Lubricants play a vital role in solid dose manufacturing, preventing materials from sticking to punch faces, decreasing friction at the interface between the tablet surface and the die wall during ejection, and reducing wear on punches and dies. However, over-lubrication of the powder blend is a well-recognized issue, adversely affecting many of the properties of the finished tablets (1, 2).

Traditionally, over-lubrication has been associated with overmixing in the blender, but new evidence suggests that other parts of the manufacturing process may contribute to the overall effect. This study confirms that the force feeder of the rotary tablet press may play an important role in the over-lubrication effect.

This study was prompted by earlier work by Feng Li and John C. Cunningham (5), which looked at the mixing/shearing effect of the force feeder. They concluded that, by acting as a second ‘paddle blender’, the feeder could cause over-lubrication of a blend prior to compression.

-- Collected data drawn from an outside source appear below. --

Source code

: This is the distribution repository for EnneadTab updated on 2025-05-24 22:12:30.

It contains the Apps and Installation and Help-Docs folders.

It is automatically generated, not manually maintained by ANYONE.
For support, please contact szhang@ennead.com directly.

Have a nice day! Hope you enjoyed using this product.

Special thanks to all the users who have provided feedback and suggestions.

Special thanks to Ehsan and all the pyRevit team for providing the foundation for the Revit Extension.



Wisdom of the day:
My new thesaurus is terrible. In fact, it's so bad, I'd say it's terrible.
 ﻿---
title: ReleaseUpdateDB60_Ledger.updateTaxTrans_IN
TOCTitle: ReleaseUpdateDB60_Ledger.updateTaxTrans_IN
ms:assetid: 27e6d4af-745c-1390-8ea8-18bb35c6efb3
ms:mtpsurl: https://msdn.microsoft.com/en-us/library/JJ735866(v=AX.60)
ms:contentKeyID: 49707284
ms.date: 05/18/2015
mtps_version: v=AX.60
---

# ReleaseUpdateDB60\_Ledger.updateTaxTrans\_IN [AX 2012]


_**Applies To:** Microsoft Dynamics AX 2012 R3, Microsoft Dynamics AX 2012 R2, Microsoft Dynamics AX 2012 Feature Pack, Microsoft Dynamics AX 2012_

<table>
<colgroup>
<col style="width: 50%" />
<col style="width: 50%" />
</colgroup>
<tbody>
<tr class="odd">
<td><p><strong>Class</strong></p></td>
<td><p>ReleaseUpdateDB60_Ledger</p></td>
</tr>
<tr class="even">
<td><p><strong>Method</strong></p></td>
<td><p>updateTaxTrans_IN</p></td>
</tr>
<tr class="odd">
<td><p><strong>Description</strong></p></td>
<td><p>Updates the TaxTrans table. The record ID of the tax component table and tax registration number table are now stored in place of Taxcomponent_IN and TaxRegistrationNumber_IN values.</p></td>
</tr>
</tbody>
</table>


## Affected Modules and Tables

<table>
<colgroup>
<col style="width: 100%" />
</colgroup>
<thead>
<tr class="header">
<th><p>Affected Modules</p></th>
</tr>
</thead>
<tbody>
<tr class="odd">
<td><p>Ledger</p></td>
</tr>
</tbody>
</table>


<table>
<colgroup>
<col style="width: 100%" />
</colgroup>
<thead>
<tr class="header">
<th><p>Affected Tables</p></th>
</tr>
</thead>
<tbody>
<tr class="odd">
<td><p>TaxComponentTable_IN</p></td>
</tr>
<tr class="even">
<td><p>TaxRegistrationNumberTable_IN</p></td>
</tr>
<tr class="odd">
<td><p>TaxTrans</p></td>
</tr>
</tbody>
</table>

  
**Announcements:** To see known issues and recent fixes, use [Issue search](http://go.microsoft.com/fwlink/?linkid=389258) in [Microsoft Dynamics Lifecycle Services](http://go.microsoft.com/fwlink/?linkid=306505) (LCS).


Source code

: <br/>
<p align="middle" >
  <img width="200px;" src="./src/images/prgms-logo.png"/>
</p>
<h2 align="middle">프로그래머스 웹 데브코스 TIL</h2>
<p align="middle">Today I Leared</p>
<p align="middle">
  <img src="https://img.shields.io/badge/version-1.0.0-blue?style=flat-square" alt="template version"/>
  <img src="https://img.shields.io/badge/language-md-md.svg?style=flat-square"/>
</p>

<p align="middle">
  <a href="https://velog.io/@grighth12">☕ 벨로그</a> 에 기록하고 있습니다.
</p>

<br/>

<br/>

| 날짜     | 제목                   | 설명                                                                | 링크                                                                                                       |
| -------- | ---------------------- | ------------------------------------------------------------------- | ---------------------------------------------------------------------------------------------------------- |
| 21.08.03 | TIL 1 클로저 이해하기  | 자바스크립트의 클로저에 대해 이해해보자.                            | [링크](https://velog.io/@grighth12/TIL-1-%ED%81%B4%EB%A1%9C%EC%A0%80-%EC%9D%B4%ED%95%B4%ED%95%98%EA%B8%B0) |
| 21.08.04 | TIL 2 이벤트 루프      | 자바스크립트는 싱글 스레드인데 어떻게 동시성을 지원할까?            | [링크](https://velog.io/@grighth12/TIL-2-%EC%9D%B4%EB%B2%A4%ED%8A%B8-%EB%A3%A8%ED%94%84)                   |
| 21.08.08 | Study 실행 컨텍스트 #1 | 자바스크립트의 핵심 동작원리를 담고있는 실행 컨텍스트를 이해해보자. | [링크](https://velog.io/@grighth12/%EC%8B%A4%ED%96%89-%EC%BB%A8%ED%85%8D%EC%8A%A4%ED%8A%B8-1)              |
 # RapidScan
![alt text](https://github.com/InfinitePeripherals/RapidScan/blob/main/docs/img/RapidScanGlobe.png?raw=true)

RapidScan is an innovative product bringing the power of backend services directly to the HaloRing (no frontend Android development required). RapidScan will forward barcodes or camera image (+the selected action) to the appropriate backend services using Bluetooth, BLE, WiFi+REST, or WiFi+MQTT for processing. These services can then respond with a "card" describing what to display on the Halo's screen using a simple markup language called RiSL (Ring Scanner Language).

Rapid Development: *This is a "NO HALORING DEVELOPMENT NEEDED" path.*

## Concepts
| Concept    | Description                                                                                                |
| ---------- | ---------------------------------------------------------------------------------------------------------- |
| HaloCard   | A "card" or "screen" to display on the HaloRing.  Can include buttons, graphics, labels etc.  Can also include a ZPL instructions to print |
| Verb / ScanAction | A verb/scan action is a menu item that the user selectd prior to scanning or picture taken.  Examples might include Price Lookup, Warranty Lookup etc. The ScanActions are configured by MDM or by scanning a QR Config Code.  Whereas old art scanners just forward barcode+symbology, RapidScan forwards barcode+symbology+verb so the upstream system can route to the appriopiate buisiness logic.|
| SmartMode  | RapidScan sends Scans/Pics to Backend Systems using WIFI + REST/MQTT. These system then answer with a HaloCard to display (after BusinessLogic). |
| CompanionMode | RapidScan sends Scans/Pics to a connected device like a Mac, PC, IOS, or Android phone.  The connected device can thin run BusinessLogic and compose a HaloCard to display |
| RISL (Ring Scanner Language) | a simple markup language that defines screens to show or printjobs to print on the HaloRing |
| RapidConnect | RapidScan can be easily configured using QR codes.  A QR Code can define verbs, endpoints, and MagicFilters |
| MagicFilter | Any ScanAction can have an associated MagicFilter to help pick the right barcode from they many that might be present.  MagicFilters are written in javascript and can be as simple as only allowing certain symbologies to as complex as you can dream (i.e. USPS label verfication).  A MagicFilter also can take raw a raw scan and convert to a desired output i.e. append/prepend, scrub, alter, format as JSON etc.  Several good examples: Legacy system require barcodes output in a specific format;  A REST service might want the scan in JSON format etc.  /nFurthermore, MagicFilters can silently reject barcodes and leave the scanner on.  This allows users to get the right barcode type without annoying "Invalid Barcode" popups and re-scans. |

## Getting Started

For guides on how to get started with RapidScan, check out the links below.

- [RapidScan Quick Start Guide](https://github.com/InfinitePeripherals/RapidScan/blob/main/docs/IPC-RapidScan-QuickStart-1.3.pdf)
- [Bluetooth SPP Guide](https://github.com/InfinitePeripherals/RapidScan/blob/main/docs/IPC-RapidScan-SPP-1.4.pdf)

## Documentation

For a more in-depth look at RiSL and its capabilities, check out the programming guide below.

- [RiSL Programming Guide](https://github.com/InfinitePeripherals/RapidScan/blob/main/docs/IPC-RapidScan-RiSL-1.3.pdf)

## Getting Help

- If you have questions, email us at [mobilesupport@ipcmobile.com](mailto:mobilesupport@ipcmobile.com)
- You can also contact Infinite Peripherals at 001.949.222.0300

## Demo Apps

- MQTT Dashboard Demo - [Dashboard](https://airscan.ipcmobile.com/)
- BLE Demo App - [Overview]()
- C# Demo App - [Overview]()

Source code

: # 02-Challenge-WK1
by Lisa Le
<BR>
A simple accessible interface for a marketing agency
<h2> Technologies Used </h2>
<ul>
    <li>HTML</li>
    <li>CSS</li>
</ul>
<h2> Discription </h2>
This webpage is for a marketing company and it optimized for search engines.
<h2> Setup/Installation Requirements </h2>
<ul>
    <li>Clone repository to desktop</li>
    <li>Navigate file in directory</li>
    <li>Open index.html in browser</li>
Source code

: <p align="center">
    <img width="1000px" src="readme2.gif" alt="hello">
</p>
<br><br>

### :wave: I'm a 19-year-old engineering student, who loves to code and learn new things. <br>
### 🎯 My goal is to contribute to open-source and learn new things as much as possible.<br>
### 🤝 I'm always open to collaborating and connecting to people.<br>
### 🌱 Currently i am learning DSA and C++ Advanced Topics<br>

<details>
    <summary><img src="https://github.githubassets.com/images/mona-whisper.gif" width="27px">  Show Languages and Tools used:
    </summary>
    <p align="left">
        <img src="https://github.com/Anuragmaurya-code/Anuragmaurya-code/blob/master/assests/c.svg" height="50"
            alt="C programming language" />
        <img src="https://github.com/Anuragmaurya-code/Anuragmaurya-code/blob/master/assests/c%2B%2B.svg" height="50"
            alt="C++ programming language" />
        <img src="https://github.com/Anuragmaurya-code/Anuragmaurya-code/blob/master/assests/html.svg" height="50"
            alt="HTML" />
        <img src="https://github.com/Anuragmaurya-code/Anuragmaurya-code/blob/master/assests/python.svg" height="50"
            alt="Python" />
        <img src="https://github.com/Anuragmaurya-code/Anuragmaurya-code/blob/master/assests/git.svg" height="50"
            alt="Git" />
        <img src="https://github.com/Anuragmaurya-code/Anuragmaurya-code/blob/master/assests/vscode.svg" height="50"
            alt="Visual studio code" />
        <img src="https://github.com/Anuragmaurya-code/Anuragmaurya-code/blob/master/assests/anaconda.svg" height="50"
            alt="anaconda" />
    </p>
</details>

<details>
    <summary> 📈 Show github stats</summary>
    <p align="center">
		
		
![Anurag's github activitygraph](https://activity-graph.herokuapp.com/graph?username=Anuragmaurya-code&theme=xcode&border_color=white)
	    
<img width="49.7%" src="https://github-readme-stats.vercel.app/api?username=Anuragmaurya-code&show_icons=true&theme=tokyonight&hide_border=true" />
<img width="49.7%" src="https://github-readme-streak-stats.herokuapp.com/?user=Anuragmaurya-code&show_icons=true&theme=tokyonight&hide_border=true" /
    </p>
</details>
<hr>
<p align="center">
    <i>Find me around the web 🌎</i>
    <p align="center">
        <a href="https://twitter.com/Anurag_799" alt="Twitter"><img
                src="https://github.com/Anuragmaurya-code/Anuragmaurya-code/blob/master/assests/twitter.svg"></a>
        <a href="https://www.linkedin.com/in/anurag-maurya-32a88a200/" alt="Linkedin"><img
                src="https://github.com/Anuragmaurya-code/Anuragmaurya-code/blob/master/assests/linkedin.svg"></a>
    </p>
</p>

The Patheon team set out to further investigate the potential of the feeder to cause over-lubrication and its effects on the physical properties and dissolution performance of the tablets produced. Folic acid was selected as several reports suggested that it was very sensitive to a number of formulation and processing factors (3, 4). The lubricant magnesium stearate was also selected as its potential for over-lubrication is well recognized. Finally, two filler materials were selected: microcrystalline cellulose (MCC), which undergoes plastic deformation during compaction, and anhydrous dibasic calcium phosphate (DCP), where the primary consolidation mechanism is fragmentation.


Tablet Preparation

Two direct compression blends were prepared for each model formulation consisting of 0.4 % folic acid (400 µg/tablet), 2.0% croscarmellose sodium, 1.0% magnesium stearate and 96.6% of filler (MCC or DCP respectively). Folic acid was de-lumped and geometrically blended with either MCC or DCP and with croscarmellose for 20 minutes; afterwards, it was lubricated with magnesium stearate for 3 minutes. Each blend was split into twelve portions for separate compression runs during which the powder was compressed into 100 mg tablets. An instrumented 16 station Manesty Betapress equipped with a variable speed paddle feed frame was used for compression.

Experimental Design

Twelve runs were performed for each formulation according to the experimental design detailed in Table I. Three key factors were monitored – blend residence time (the time spent inside the feeder), paddle speed and compression force.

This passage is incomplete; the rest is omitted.